On the other hand, ever conscious of the bottom line, rehabilitation corporations have added their own twist to this never ending absurdity. But, their germinal factor is greed. The corporates add their own oxymoron to the mix, hypnotizing the SLP to the fact that an evaluation can actually be “thought of as treatment”!! Of course since treatment is reimbursed, and evaluation is not, let’s start thinking of the evaluation as “more treatment” with less “evaluation.” Their regional representative’s spiel goes something like this: “Well, if you think about it, when you are evaluating a patient, you really are trying out some treatment techniques, and so you really could think of this as treatment along with your evaluation.” Just a couple of things wrong here. First of all, you are supposed to be using a standardized evaluation which is published as an evaluation (Federal Tag 272, OBRA Guidelines), not a treatment tally sheet. Secondly, comprehensive and accurate care plans are to be developed from the standardized test results, with a continuum of treatment goals developed and itemized (OBRA Guidelines, F-tag 279). So, a true evaluation analyzing a patient’s medical history, motoric abilities, cognitive status, swallowing status, and sensory analysis simply cannot be achieved in 15 minutes. (I can barely get a chart read in 15-30 minutes!) Now, a few companies promote themselves by stating they allow their therapists “30 minutes” per evaluation. Same result of incompetent evaluation holds. And, the same penalty fines for Federal Tag 272 and Federal Tag 279 hold. Just one poignant point here, too many times still, SLP’s are supplying their own tests, and too many times they fail to test patients appropriately since no tests are provided for them by their companies. These practices only endanger the SLP in the end. Additionally, this is a blatant breach of the Code of Ethics of our profession.
Then, in the PRN world, there is the issue of 100% productivity, to which I say, “this is impossible, so it won’t happen, “spoken quietly but firmly." Where does this brain rot come from, and worse, why do some SLP’s fall for it and then commit fraud documenting it? Do they think that some reviewer is going to believe this somewhere down the line? No reviewer I know would believe this. There is time required in walking down the halls trying to find your patient. There is time required in bathroom breaks. There is time required when it’s just a difficult day when your patients are in PT and OT, and they can’t be worked with immediately. This is reality, and 100% productivity is “not reality.” It is a lie. Then, it becomes a matter of character – yours.

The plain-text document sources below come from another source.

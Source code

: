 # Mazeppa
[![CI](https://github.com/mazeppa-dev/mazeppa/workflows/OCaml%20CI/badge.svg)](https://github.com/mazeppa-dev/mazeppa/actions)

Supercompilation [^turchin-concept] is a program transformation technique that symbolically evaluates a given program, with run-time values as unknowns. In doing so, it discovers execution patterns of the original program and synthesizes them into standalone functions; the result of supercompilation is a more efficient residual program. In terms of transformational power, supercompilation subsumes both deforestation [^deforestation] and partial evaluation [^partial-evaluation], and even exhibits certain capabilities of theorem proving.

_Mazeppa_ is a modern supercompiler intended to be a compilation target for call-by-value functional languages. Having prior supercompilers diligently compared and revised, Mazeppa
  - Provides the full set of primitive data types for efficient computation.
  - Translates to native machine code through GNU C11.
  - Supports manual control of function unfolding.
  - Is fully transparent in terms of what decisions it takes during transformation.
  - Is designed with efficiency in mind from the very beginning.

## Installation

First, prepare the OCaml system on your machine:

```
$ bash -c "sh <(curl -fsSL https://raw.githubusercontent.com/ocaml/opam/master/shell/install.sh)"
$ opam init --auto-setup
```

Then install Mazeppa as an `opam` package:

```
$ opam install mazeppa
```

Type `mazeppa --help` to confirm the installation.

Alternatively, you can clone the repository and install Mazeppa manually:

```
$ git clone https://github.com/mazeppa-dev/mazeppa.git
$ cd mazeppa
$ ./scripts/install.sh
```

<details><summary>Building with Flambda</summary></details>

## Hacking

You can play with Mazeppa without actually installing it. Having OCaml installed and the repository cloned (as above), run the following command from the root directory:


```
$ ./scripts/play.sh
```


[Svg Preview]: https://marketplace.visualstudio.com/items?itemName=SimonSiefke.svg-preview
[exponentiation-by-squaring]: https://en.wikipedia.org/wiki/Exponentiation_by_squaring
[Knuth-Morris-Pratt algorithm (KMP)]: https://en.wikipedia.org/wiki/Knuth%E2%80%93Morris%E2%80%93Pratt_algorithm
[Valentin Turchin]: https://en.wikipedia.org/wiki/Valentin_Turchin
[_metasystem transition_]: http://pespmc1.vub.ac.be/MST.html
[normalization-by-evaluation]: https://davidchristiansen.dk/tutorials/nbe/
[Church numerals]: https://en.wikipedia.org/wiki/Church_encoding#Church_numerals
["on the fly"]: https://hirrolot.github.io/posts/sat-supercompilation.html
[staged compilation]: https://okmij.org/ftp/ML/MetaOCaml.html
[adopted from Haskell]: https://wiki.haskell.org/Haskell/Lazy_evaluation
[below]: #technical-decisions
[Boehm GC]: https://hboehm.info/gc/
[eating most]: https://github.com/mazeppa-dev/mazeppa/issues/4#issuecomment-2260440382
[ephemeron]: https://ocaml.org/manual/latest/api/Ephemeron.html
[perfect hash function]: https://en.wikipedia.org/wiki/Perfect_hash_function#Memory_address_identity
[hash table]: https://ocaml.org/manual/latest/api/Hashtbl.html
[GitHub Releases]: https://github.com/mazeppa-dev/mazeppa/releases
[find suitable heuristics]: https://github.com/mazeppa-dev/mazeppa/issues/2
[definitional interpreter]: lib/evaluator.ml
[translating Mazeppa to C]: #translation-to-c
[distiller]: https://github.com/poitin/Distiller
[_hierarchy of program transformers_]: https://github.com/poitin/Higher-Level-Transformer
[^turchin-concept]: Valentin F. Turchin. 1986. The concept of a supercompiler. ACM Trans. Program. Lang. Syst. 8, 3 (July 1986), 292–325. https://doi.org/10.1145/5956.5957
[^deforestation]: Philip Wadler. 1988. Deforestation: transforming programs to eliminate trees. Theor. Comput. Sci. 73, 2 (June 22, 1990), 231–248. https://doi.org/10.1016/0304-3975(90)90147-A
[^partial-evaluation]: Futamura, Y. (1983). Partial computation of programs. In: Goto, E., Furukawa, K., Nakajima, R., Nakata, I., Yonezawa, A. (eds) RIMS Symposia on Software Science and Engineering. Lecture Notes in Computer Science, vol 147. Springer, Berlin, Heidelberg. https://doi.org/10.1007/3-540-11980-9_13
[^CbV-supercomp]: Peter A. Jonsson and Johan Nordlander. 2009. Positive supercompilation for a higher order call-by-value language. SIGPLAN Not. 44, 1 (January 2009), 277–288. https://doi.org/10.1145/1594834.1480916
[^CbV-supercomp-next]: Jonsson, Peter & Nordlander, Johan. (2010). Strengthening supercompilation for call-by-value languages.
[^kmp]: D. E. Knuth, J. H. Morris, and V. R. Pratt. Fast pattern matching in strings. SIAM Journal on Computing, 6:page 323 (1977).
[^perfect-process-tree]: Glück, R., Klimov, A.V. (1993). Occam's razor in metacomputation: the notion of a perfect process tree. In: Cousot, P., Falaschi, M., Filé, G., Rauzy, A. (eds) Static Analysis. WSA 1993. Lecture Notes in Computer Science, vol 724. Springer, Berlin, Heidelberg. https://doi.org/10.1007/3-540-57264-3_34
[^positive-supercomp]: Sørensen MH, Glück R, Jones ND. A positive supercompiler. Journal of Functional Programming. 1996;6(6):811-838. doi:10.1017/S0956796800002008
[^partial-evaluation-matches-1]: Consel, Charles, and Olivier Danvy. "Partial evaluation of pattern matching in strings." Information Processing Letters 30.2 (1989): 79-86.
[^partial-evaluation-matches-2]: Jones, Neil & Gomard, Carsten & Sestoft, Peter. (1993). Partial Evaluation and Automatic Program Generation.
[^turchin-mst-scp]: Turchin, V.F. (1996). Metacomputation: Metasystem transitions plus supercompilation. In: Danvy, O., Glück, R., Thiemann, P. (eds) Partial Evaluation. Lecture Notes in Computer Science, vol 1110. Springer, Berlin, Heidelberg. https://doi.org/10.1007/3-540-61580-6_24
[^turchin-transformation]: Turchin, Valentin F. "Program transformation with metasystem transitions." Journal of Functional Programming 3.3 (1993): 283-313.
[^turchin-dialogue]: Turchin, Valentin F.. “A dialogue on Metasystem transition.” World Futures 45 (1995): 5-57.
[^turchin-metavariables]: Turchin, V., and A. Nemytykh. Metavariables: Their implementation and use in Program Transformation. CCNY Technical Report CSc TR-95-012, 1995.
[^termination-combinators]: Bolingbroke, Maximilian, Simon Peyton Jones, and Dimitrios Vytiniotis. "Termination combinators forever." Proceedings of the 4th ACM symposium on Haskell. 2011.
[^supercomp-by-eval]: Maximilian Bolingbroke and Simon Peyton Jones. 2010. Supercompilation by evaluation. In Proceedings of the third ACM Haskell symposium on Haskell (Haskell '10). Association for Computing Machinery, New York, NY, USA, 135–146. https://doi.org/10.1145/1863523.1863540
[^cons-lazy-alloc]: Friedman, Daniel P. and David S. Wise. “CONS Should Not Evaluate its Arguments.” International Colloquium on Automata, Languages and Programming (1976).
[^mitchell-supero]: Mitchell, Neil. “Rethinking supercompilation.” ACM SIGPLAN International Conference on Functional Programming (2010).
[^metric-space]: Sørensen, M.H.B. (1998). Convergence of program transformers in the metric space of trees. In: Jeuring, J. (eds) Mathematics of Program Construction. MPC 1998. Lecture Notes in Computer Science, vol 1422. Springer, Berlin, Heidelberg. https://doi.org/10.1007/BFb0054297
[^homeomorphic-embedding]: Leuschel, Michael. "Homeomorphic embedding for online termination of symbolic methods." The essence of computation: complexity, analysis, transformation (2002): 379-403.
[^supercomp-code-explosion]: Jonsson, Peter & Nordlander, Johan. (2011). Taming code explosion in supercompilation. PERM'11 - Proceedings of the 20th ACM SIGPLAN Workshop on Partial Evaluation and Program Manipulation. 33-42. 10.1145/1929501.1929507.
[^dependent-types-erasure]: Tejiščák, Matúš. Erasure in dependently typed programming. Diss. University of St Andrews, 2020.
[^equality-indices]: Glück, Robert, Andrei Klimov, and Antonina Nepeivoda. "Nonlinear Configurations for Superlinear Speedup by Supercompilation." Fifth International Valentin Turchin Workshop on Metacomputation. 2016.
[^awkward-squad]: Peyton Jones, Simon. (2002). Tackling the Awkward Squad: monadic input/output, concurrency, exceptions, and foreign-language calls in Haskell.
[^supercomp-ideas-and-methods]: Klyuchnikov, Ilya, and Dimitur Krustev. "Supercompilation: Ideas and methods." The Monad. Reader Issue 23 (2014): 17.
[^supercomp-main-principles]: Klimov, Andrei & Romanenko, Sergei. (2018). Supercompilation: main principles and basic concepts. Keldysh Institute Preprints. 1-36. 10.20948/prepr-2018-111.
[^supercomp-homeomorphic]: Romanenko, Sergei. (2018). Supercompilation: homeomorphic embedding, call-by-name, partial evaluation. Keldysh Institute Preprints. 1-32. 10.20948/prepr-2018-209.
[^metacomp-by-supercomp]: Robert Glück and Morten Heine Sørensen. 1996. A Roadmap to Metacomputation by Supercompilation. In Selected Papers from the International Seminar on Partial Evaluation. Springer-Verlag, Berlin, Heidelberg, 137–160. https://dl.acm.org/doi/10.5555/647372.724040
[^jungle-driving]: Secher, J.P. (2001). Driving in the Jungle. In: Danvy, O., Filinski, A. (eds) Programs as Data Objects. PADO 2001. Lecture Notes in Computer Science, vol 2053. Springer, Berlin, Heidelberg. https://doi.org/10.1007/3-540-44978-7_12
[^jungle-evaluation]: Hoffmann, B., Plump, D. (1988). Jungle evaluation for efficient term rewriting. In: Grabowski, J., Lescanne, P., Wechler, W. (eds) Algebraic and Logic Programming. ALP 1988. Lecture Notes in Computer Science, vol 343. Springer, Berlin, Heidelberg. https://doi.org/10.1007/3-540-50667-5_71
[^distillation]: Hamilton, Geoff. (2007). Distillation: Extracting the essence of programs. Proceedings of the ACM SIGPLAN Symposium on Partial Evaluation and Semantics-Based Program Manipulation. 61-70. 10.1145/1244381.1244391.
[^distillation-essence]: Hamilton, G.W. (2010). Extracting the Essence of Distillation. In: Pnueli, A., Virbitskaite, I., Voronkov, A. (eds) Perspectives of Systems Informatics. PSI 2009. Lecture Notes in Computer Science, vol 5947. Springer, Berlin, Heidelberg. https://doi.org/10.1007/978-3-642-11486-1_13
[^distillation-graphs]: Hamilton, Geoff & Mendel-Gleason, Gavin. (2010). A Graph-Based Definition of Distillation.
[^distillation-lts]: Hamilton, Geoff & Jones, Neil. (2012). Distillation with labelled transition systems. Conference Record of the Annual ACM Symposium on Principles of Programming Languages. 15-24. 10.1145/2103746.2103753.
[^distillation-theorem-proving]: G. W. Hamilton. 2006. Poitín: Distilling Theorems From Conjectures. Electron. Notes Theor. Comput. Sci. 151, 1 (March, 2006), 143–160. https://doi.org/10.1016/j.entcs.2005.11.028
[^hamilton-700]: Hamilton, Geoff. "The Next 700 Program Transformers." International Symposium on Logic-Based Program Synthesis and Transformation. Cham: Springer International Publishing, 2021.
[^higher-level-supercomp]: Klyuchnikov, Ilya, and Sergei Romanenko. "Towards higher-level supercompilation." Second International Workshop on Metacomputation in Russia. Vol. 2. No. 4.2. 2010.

Now what are we supposed to do? Start pushing back. If PT’s and OT’s can get the expensive equipment they need for patient care, what is so impossible for a rehabilitation company providing the necessary tests required to develop appropriate care plans for their patient populations? The corporate will experience fewer denials, and less fines at state review time. Also, there will be hard copy test documentation/back up over time which can be retrieved during audits, despite the paperless chart path we are on. And, we as SLP’s, don’t have to feel uncomfortable since we have known what an evaluation is and what treatment is since graduate school! Don’t get confused over the term “diagnostic treatment.” Diagnostic treatment is not an evaluation. Diagnostic treatment is when a treatment strategy is altered because it has been shown over a number of sessions not to be effective. It is the SLP’s responsibility to be doing diagnostic treatments each session to assess the effectiveness of her strategy and alter, or change the strategy as needed.
In the end, it comes down to “strength of character.” Do you stand up for an appropriate time period for an evaluation (1-2 hours) on behalf of the patient, or do you feed the greed of the corporate? It is not the SLP’s job to fight Washington, D.C.’s injustice for institutionalized slavery, it is the rehabilitation company’s job. Your job is to provide appropriate services to the patient. Nothing more, and certainly nothing less.